Rohan Wealleans was born 1977 in Invercargill, New Zealand. In 2000 he graduated with a BFA (Painting) Elam School of Fine Arts, University of Auckland and in 2003 he gained a MFA (Painting).

Rohan Wealleans' monstrous creations morph and bleed between painting and sculpture. Their wild and unruly appearance gives the impression that the artist has grown them in a subterranean lair through a mixture of wizardry and weird science rather than having created them in a white-walled studio. Embarrassingly tactile, the gnarls, knobs and bejewelled facets that either sprout from the wall or create caverns, recesses and bulbous protrusions call up mysterious voids and a grotesque fertility. Born in Invercargill, New Zealand in 1977, Wealleans studied painting at Elam School of Fine Arts, University of Auckland in 2002 and went on to win the Waikato Art Award in 2003. He was the winner of the 15th Annual Wallace Art Award in Auckland in 2006, and since then has exhibited regularly in New Zealand and Australia.

Wealleans layers paint on to fibreglass and polystyrene, cutting back into these architectonic layers in a technique that resembles millefiori glasswork in which the multicoloured patterns of glass rods are only viewable from their cut ends. Segments are sliced from one surface and added to another in a joyful accretion of colour and texture. His paintings can amass up to 80 layers of paint, resulting in a psychedelic, visceral, fascinating and at times repulsive surface.

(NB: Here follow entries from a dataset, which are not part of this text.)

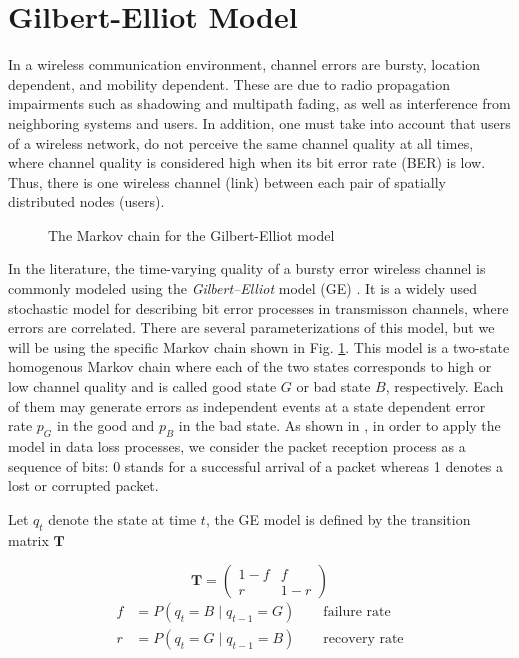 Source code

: \section{Gilbert-Elliot Model} \label{sec:GE}

In a wireless communication environment, channel errors are bursty, location
dependent, and mobility dependent. These are due to radio propagation
impairments such as shadowing and multipath fading, as well as interference from
neighboring systems and users. In addition, one must take into account that
users of a wireless network, do not perceive the same channel quality at all
times, where channel quality is considered high when its bit error rate (BER) is
low. Thus, there is one wireless channel (link) between each pair of spatially
distributed nodes (users). 

\begin{figure}[h]
  \centering
   
  \caption{The Markov chain for the Gilbert-Elliot model}
  \label{fig:GE_FSM}
\end{figure}

In the literature, the time-varying quality of a bursty error wireless channel
is commonly modeled using the \textit{Gilbert–Elliot} model (GE)
\cite{gilbert1960capacity}
\cite{elliott1963estimates}. It is a widely used stochastic model for describing
bit error processes in transmisson channels, where errors are correlated. There
are several parameterizations of this model, but we will be using the specific
Markov chain shown in Fig. \ref{fig:GE_FSM}. This model is a two-state
homogenous Markov chain where each of the two states corresponds to high or low
channel quality and is called good state $G$ or bad state $B$, respectively.
Each of them may generate errors as independent events at a state dependent
error rate $p_G$ in the good and $p_B$ in the bad state. As shown in
\cite{hasslinger2008gilbert}, in order to apply the model in data loss
processes, we consider the packet reception process as a sequence of bits: 0
stands for a successful arrival of a packet whereas 1 denotes a lost or
corrupted packet.

Let $q_t$ denote the state at time $t$, the GE model is defined by the
transition matrix $\mathbf{T}$

\begin{equation*}
  \mathbf{T} = \left (\begin{array}{cc} 1-f & f \\ r & 1-r \end{array} \right) 
\end{equation*}
\begin{align*}
  f &= P(q_t = B \mid q_{t-1} = G) \qquad \textrm{failure rate} \\
  r &= P(q_t = G \mid q_{t-1} = B) \qquad \textrm{recovery rate}
\end{align*}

The titles of his works combine a love of science fiction and B-grade cinema with a metonymic sense of humour.

Pushing the limits of paint to extremes, Wealleans has even created a 2.5-metre paint ball, Planet Spore (2004), which was exhibited in the Christchurch Botanic Gardens for the 2004 Scape Biennial. Rohan was included in the 17th Biennale of Sydney in 2010, and his body of work Apocalyptic Intuition occupied City Gallery Wellington in 2012.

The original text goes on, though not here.